- Genre: Crime drama; Action; Romance; Thriller;
- Created by: Carl Weber
- Showrunners: Nikaya Brown Jones & Carl Weber
- Written by: Carl Weber
- Directed by: Trey Haley
- Starring: Brandon T. Jackson; Lela Rochon; Ben Stephens; Pooch Hall; Quincy Brown; Nichole Galicia; Sarah Carter; Erica Hubbard; Yvette Nicole Brown; Stan Shaw; Monica Davis; Nichole Galicia; David Banner;
- Country of origin: United States
- Original language: English
- No. of seasons: 1
- No. of episodes: 8

Production
- Executive producers: Carl Weber; Nikaya D. Brown Jones; Trey Haley;
- Producers: Brandon T. Jackson; Lela Rochon; Dondi M. Jones; Ben Stephens; Veronica Nichols; Gregory Ramon Anderson; Quincy Brown; Neyairah Teshali; Pooch Hall; Erica Hubbard; Nichole Galicia; Monica Davis;
- Editor: MJ Whitaker;
- Production companies: Tri Destined Studios; Urban Books Media;

Original release
- Network: BET+
- Release: January 23 – March 6, 2025

Related
- The Family Business

= The Family Business: New Orleans =

The Family Business: New Orleans is an American crime family drama series created by Carl Weber and stars Lela Rochon as Big Shirley Duncan, owner of popular New Orleans club Midnight Blues, and Brandon T. Jackson as her son Marquis.

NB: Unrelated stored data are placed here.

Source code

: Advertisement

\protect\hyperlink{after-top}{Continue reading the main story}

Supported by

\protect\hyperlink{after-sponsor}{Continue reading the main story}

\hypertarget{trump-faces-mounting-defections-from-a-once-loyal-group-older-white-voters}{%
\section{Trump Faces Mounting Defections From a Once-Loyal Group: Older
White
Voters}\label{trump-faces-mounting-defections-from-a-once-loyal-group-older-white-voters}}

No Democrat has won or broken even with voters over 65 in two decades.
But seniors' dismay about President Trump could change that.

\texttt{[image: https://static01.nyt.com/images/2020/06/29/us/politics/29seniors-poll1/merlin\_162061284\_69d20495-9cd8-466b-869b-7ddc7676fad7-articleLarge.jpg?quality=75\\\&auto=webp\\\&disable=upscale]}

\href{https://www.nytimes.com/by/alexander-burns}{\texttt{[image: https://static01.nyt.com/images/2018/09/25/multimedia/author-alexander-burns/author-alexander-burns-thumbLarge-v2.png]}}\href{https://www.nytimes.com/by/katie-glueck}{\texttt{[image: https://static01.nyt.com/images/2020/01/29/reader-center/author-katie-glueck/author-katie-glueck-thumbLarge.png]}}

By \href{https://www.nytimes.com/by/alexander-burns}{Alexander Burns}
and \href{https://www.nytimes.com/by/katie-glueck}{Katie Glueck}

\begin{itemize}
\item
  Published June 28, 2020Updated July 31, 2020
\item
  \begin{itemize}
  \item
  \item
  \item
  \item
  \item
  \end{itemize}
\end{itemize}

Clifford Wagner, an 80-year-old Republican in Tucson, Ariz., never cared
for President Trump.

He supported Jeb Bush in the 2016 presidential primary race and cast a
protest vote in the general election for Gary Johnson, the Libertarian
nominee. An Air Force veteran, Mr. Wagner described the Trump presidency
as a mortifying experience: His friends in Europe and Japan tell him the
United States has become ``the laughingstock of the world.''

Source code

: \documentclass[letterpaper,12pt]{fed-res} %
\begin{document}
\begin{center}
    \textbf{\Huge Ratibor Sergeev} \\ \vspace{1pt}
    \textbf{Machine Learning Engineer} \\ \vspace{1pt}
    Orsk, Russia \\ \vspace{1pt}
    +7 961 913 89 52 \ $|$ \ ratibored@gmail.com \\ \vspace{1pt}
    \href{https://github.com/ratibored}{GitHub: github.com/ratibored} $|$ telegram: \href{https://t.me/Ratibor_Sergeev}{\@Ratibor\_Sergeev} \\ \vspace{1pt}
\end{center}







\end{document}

It is a spin-off from the crime drama The Family Business. The eight-episode first season premiered on January 23, 2025 on BET+.

==Cast and characters==
===Main cast===
- Brandon T. Jackson as Marquis Duncan
- Lela Rochon as Big Shirley Duncan
- Ben Stephens as Curtis Duncan
- Pooch Hall as Floyd
- Quincy Brown as Prince
- Nichole Galicia as Marie LeBlanc
- Sarah Carter as Sheriff Clay
- Erica Hubbard as Ernestine
- Yvette Nicole Brown as Monique
- Stan Shaw as Larry Duncan
- Monica Davis as Antoinette
- David Banner as Jean LeBlanc

===Recurring cast===
- Orlando Jones as Gabriel
- Bern Nadette Stanis as Nee Nee Duncan
- Stan Shaw as Larry Duncan
- Nayirah Teshali as Lauren Duncan
- Sacaiah Shaw as Kenny Duncan
- Jenson Atwood as Saint
- AzMarie Livingston as Kendal
- Deric Augustine as Jace
- Kayla Nicole
- Nicholas Turturro
- Erica Joy as Holly
- Rayan Lawrence as Pierre Leblanc

Some of The Family Business regulars set to appear in guest-starring roles, including Michael Jai White as Vegas Duncan and Denise Boutte as Raven Sinclair. Several cast members, including Stephens, Stanis, Stan Shaw, Teshali and Sacaiha Shaw, have made guest appearances in The Family Business fourth season.

== Production==
On January 17, 2024, it was reported that BET+ ordered an eight-episode spin-off for their crime drama series The Family Business. The series set in New Orleans and follows Duncan family led by Big Shirley Duncan. The series executive produced by Carl Weber, ND Brown (who services as showrunner), and Trey Haley. The same time Brandon T. Jackson was announced as male lead. On March 6, 2024, it was announced that Lela Rochon was cast as Big Shirley, while Ben Stephens, Pooch Hall, Quincy Brown, David Banner, Yvette Nicole Brown, Orlando Jones, Nichole Galicia, Erica Hubbard, Sarah Carter, Stan Shaw, Bern Nadette Stanis, Nayirah Teshali, Sacaiah Shaw, Jensen Atwood, AzMarie Livingston, Deric Augustine. Kayla Nicole and Nicholas Turturro were cast as regulars. Rochon and Jackson served as associate producers.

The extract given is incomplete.